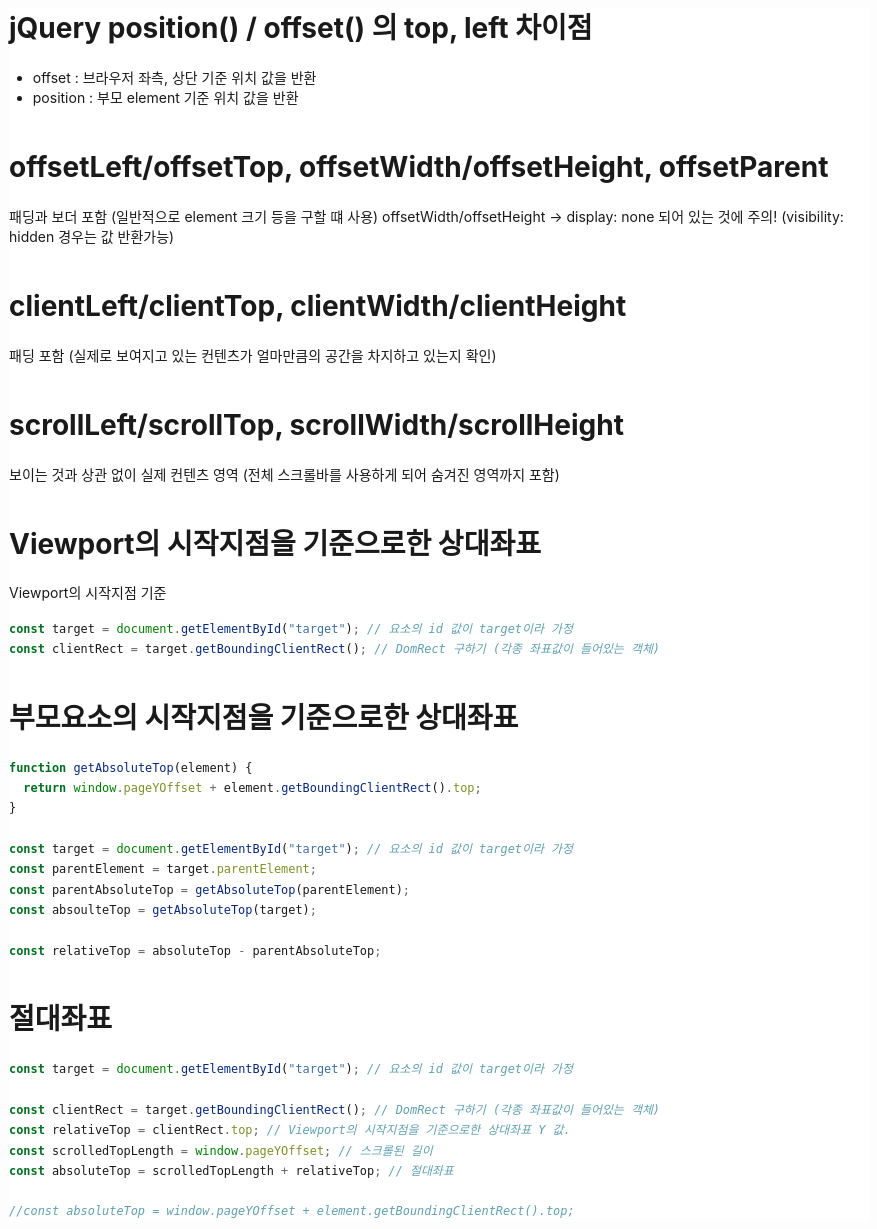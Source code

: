# jQuery position() / offset() 의 top, left 차이점

- offset : 브라우저 좌측, 상단 기준 위치 값을 반환
- position : 부모 element 기준 위치 값을 반환

# offsetLeft/offsetTop, offsetWidth/offsetHeight, offsetParent

패딩과 보더 포함 (일반적으로 element 크기 등을 구할 떄 사용)
offsetWidth/offsetHeight -> display: none 되어 있는 것에 주의! (visibility: hidden 경우는 값 반환가능)

# clientLeft/clientTop, clientWidth/clientHeight

패딩 포함 (실제로 보여지고 있는 컨텐츠가 얼마만큼의 공간을 차지하고 있는지 확인)

# scrollLeft/scrollTop, scrollWidth/scrollHeight

보이는 것과 상관 없이 실제 컨텐츠 영역 (전체 스크롤바를 사용하게 되어 숨겨진 영역까지 포함)

# Viewport의 시작지점을 기준으로한 상대좌표

Viewport의 시작지점 기준

```javascript
const target = document.getElementById("target"); // 요소의 id 값이 target이라 가정
const clientRect = target.getBoundingClientRect(); // DomRect 구하기 (각종 좌표값이 들어있는 객체)
```

# 부모요소의 시작지점을 기준으로한 상대좌표

```javascript
function getAbsoluteTop(element) {
  return window.pageYOffset + element.getBoundingClientRect().top;
}

const target = document.getElementById("target"); // 요소의 id 값이 target이라 가정
const parentElement = target.parentElement;
const parentAbsoluteTop = getAbsoluteTop(parentElement);
const absoulteTop = getAbsoluteTop(target);

const relativeTop = absoluteTop - parentAbsoluteTop;
```

# 절대좌표

```javascript
const target = document.getElementById("target"); // 요소의 id 값이 target이라 가정

const clientRect = target.getBoundingClientRect(); // DomRect 구하기 (각종 좌표값이 들어있는 객체)
const relativeTop = clientRect.top; // Viewport의 시작지점을 기준으로한 상대좌표 Y 값.
const scrolledTopLength = window.pageYOffset; // 스크롤된 길이
const absoluteTop = scrolledTopLength + relativeTop; // 절대좌표

//const absoluteTop = window.pageYOffset + element.getBoundingClientRect().top;
```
_____
__Instructions for the task__:
Each line of the data above must be repeated exactly, images excluded.

__Exercise output__:
Source code

:# jQuery position() / offset() 의 top, left 차이점

- offset : 브라우저 좌측, 상단 기준 위치 값을 반환
- position : 부모 element 기준 위치 값을 반환

# offsetLeft/offsetTop, offsetWidth/offsetHeight, offsetParent

패딩과 보더 포함 (일반적으로 element 크기 등을 구할 떄 사용)
offsetWidth/offsetHeight -> display: none 되어 있는 것에 주의! (visibility: hidden 경우는 값 반환가능)

# clientLeft/clientTop, clientWidth/clientHeight

패딩 포함 (실제로 보여지고 있는 컨텐츠가 얼마만큼의 공간을 차지하고 있는지 확인)

# scrollLeft/scrollTop, scrollWidth/scrollHeight

보이는 것과 상관 없이 실제 컨텐츠 영역 (전체 스크롤바를 사용하게 되어 숨겨진 영역까지 포함)

# Viewport의 시작지점을 기준으로한 상대좌표

Viewport의 시작지점 기준

```javascript
const target = document.getElementById("target"); // 요소의 id 값이 target이라 가정
const clientRect = target.getBoundingClientRect(); // DomRect 구하기 (각종 좌표값이 들어있는 객체)
```

# 부모요소의 시작지점을 기준으로한 상대좌표

```javascript
function getAbsoluteTop(element) {
  return window.pageYOffset + element.getBoundingClientRect().top;
}

const target = document.getElementById("target"); // 요소의 id 값이 target이라 가정
const parentElement = target.parentElement;
const parentAbsoluteTop = getAbsoluteTop(parentElement);
const absoulteTop = getAbsoluteTop(target);

const relativeTop = absoluteTop - parentAbsoluteTop;
```

# 절대좌표

```javascript
const target = document.getElementById("target"); // 요소의 id 값이 target이라 가정

const clientRect = target.getBoundingClientRect(); // DomRect 구하기 (각종 좌표값이 들어있는 객체)
const relativeTop = clientRect.top; // Viewport의 시작지점을 기준으로한 상대좌표 Y 값.
const scrolledTopLength = window.pageYOffset; // 스크롤된 길이
const absoluteTop = scrolledTopLength + relativeTop; // 절대좌표

//const absoluteTop = window.pageYOffset + element.getBoundingClientRect().top;
```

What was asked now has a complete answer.